**Task goal**
What is needed here is an exact repetition of the records below, beginning at the line that has "大德僧聽。我比丘某甲。犯僧殘" and stopping after the line that has "犯余輕罪白一比丘懺悔文(應至".

(Stored records)
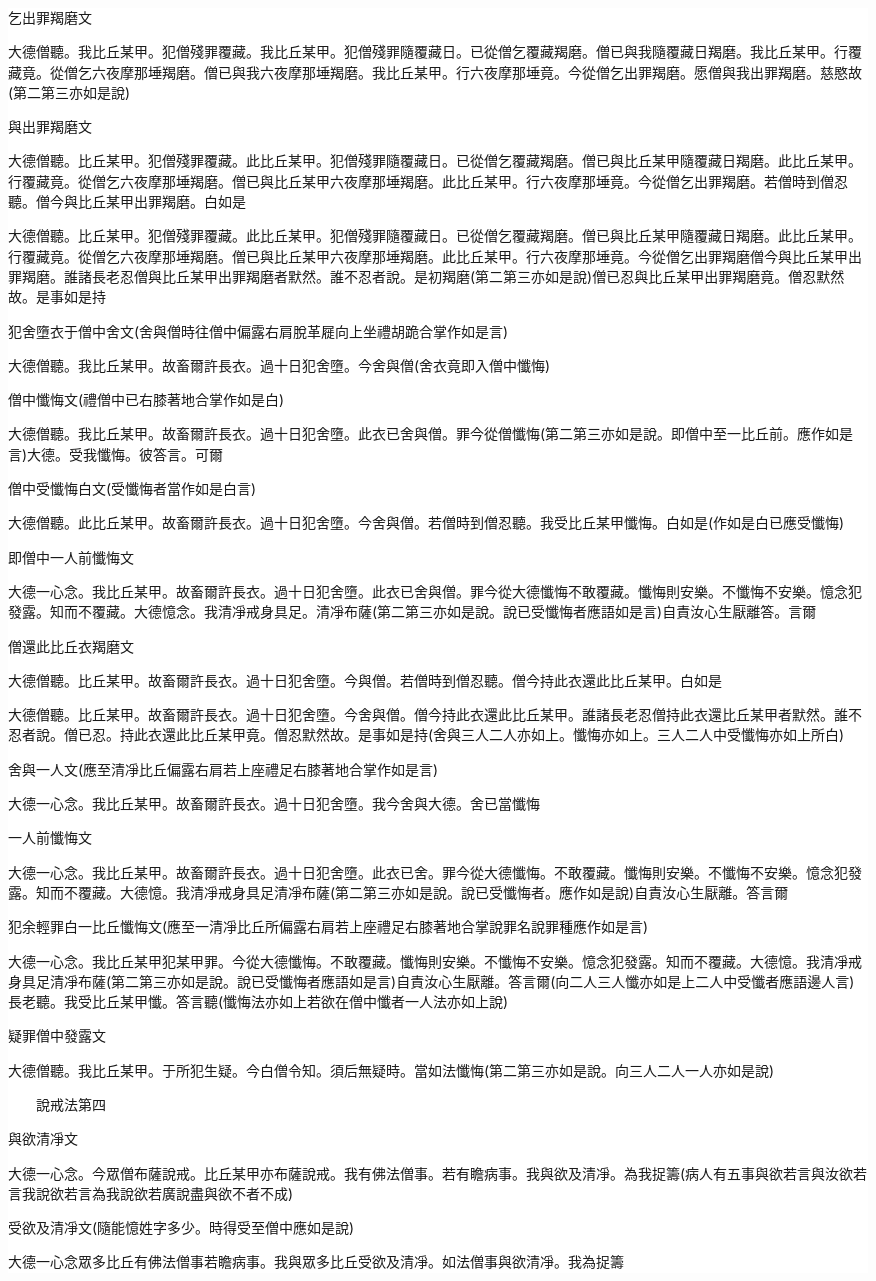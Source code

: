 乞出罪羯磨文

大德僧聽。我比丘某甲。犯僧殘罪覆藏。我比丘某甲。犯僧殘罪隨覆藏日。已從僧乞覆藏羯磨。僧已與我隨覆藏日羯磨。我比丘某甲。行覆藏竟。從僧乞六夜摩那埵羯磨。僧已與我六夜摩那埵羯磨。我比丘某甲。行六夜摩那埵竟。今從僧乞出罪羯磨。愿僧與我出罪羯磨。慈愍故(第二第三亦如是說)

與出罪羯磨文

大德僧聽。比丘某甲。犯僧殘罪覆藏。此比丘某甲。犯僧殘罪隨覆藏日。已從僧乞覆藏羯磨。僧已與比丘某甲隨覆藏日羯磨。此比丘某甲。行覆藏竟。從僧乞六夜摩那埵羯磨。僧已與比丘某甲六夜摩那埵羯磨。此比丘某甲。行六夜摩那埵竟。今從僧乞出罪羯磨。若僧時到僧忍聽。僧今與比丘某甲出罪羯磨。白如是

大德僧聽。比丘某甲。犯僧殘罪覆藏。此比丘某甲。犯僧殘罪隨覆藏日。已從僧乞覆藏羯磨。僧已與比丘某甲隨覆藏日羯磨。此比丘某甲。行覆藏竟。從僧乞六夜摩那埵羯磨。僧已與比丘某甲六夜摩那埵羯磨。此比丘某甲。行六夜摩那埵竟。今從僧乞出罪羯磨僧今與比丘某甲出罪羯磨。誰諸長老忍僧與比丘某甲出罪羯磨者默然。誰不忍者說。是初羯磨(第二第三亦如是說)僧已忍與比丘某甲出罪羯磨竟。僧忍默然故。是事如是持

犯舍墮衣于僧中舍文(舍與僧時往僧中偏露右肩脫革屣向上坐禮胡跪合掌作如是言)

大德僧聽。我比丘某甲。故畜爾許長衣。過十日犯舍墮。今舍與僧(舍衣竟即入僧中懺悔)

僧中懺悔文(禮僧中已右膝著地合掌作如是白)

大德僧聽。我比丘某甲。故畜爾許長衣。過十日犯舍墮。此衣已舍與僧。罪今從僧懺悔(第二第三亦如是說。即僧中至一比丘前。應作如是言)大德。受我懺悔。彼答言。可爾

僧中受懺悔白文(受懺悔者當作如是白言)

大德僧聽。此比丘某甲。故畜爾許長衣。過十日犯舍墮。今舍與僧。若僧時到僧忍聽。我受比丘某甲懺悔。白如是(作如是白已應受懺悔)

即僧中一人前懺悔文

大德一心念。我比丘某甲。故畜爾許長衣。過十日犯舍墮。此衣已舍與僧。罪今從大德懺悔不敢覆藏。懺悔則安樂。不懺悔不安樂。憶念犯發露。知而不覆藏。大德憶念。我清凈戒身具足。清凈布薩(第二第三亦如是說。說已受懺悔者應語如是言)自責汝心生厭離答。言爾

僧還此比丘衣羯磨文

大德僧聽。比丘某甲。故畜爾許長衣。過十日犯舍墮。今與僧。若僧時到僧忍聽。僧今持此衣還此比丘某甲。白如是

大德僧聽。比丘某甲。故畜爾許長衣。過十日犯舍墮。今舍與僧。僧今持此衣還此比丘某甲。誰諸長老忍僧持此衣還比丘某甲者默然。誰不忍者說。僧已忍。持此衣還此比丘某甲竟。僧忍默然故。是事如是持(舍與三人二人亦如上。懺悔亦如上。三人二人中受懺悔亦如上所白)

舍與一人文(應至清凈比丘偏露右肩若上座禮足右膝著地合掌作如是言)

大德一心念。我比丘某甲。故畜爾許長衣。過十日犯舍墮。我今舍與大德。舍已當懺悔

一人前懺悔文

大德一心念。我比丘某甲。故畜爾許長衣。過十日犯舍墮。此衣已舍。罪今從大德懺悔。不敢覆藏。懺悔則安樂。不懺悔不安樂。憶念犯發露。知而不覆藏。大德憶。我清凈戒身具足清凈布薩(第二第三亦如是說。說已受懺悔者。應作如是說)自責汝心生厭離。答言爾

犯余輕罪白一比丘懺悔文(應至一清凈比丘所偏露右肩若上座禮足右膝著地合掌說罪名說罪種應作如是言)

大德一心念。我比丘某甲犯某甲罪。今從大德懺悔。不敢覆藏。懺悔則安樂。不懺悔不安樂。憶念犯發露。知而不覆藏。大德憶。我清凈戒身具足清凈布薩(第二第三亦如是說。說已受懺悔者應語如是言)自責汝心生厭離。答言爾(向二人三人懺亦如是上二人中受懺者應語邊人言)長老聽。我受比丘某甲懺。答言聽(懺悔法亦如上若欲在僧中懺者一人法亦如上說)

疑罪僧中發露文

大德僧聽。我比丘某甲。于所犯生疑。今白僧令知。須后無疑時。當如法懺悔(第二第三亦如是說。向三人二人一人亦如是說)

　　說戒法第四

與欲清凈文

大德一心念。今眾僧布薩說戒。比丘某甲亦布薩說戒。我有佛法僧事。若有瞻病事。我與欲及清凈。為我捉籌(病人有五事與欲若言與汝欲若言我說欲若言為我說欲若廣說盡與欲不者不成)

受欲及清凈文(隨能憶姓字多少。時得受至僧中應如是說)

大德一心念眾多比丘有佛法僧事若瞻病事。我與眾多比丘受欲及清凈。如法僧事與欲清凈。我為捉籌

**Worked solution**
大德僧聽。我比丘某甲。犯僧殘罪覆藏。我比丘某甲。犯僧殘罪隨覆藏日。已從僧乞覆藏羯磨。僧已與我隨覆藏日羯磨。我比丘某甲。行覆藏竟。從僧乞六夜摩那埵羯磨。僧已與我六夜摩那埵羯磨。我比丘某甲。行六夜摩那埵竟。今從僧乞出罪羯磨。愿僧與我出罪羯磨。慈愍故(第二第三亦如是說)

與出罪羯磨文

大德僧聽。比丘某甲。犯僧殘罪覆藏。此比丘某甲。犯僧殘罪隨覆藏日。已從僧乞覆藏羯磨。僧已與比丘某甲隨覆藏日羯磨。此比丘某甲。行覆藏竟。從僧乞六夜摩那埵羯磨。僧已與比丘某甲六夜摩那埵羯磨。此比丘某甲。行六夜摩那埵竟。今從僧乞出罪羯磨。若僧時到僧忍聽。僧今與比丘某甲出罪羯磨。白如是

大德僧聽。比丘某甲。犯僧殘罪覆藏。此比丘某甲。犯僧殘罪隨覆藏日。已從僧乞覆藏羯磨。僧已與比丘某甲隨覆藏日羯磨。此比丘某甲。行覆藏竟。從僧乞六夜摩那埵羯磨。僧已與比丘某甲六夜摩那埵羯磨。此比丘某甲。行六夜摩那埵竟。今從僧乞出罪羯磨僧今與比丘某甲出罪羯磨。誰諸長老忍僧與比丘某甲出罪羯磨者默然。誰不忍者說。是初羯磨(第二第三亦如是說)僧已忍與比丘某甲出罪羯磨竟。僧忍默然故。是事如是持

犯舍墮衣于僧中舍文(舍與僧時往僧中偏露右肩脫革屣向上坐禮胡跪合掌作如是言)

大德僧聽。我比丘某甲。故畜爾許長衣。過十日犯舍墮。今舍與僧(舍衣竟即入僧中懺悔)

僧中懺悔文(禮僧中已右膝著地合掌作如是白)

大德僧聽。我比丘某甲。故畜爾許長衣。過十日犯舍墮。此衣已舍與僧。罪今從僧懺悔(第二第三亦如是說。即僧中至一比丘前。應作如是言)大德。受我懺悔。彼答言。可爾

僧中受懺悔白文(受懺悔者當作如是白言)

大德僧聽。此比丘某甲。故畜爾許長衣。過十日犯舍墮。今舍與僧。若僧時到僧忍聽。我受比丘某甲懺悔。白如是(作如是白已應受懺悔)

即僧中一人前懺悔文

大德一心念。我比丘某甲。故畜爾許長衣。過十日犯舍墮。此衣已舍與僧。罪今從大德懺悔不敢覆藏。懺悔則安樂。不懺悔不安樂。憶念犯發露。知而不覆藏。大德憶念。我清凈戒身具足。清凈布薩(第二第三亦如是說。說已受懺悔者應語如是言)自責汝心生厭離答。言爾

僧還此比丘衣羯磨文

大德僧聽。比丘某甲。故畜爾許長衣。過十日犯舍墮。今與僧。若僧時到僧忍聽。僧今持此衣還此比丘某甲。白如是

大德僧聽。比丘某甲。故畜爾許長衣。過十日犯舍墮。今舍與僧。僧今持此衣還此比丘某甲。誰諸長老忍僧持此衣還比丘某甲者默然。誰不忍者說。僧已忍。持此衣還此比丘某甲竟。僧忍默然故。是事如是持(舍與三人二人亦如上。懺悔亦如上。三人二人中受懺悔亦如上所白)

舍與一人文(應至清凈比丘偏露右肩若上座禮足右膝著地合掌作如是言)

大德一心念。我比丘某甲。故畜爾許長衣。過十日犯舍墮。我今舍與大德。舍已當懺悔

一人前懺悔文

大德一心念。我比丘某甲。故畜爾許長衣。過十日犯舍墮。此衣已舍。罪今從大德懺悔。不敢覆藏。懺悔則安樂。不懺悔不安樂。憶念犯發露。知而不覆藏。大德憶。我清凈戒身具足清凈布薩(第二第三亦如是說。說已受懺悔者。應作如是說)自責汝心生厭離。答言爾

犯余輕罪白一比丘懺悔文(應至一清凈比丘所偏露右肩若上座禮足右膝著地合掌說罪名說罪種應作如是言)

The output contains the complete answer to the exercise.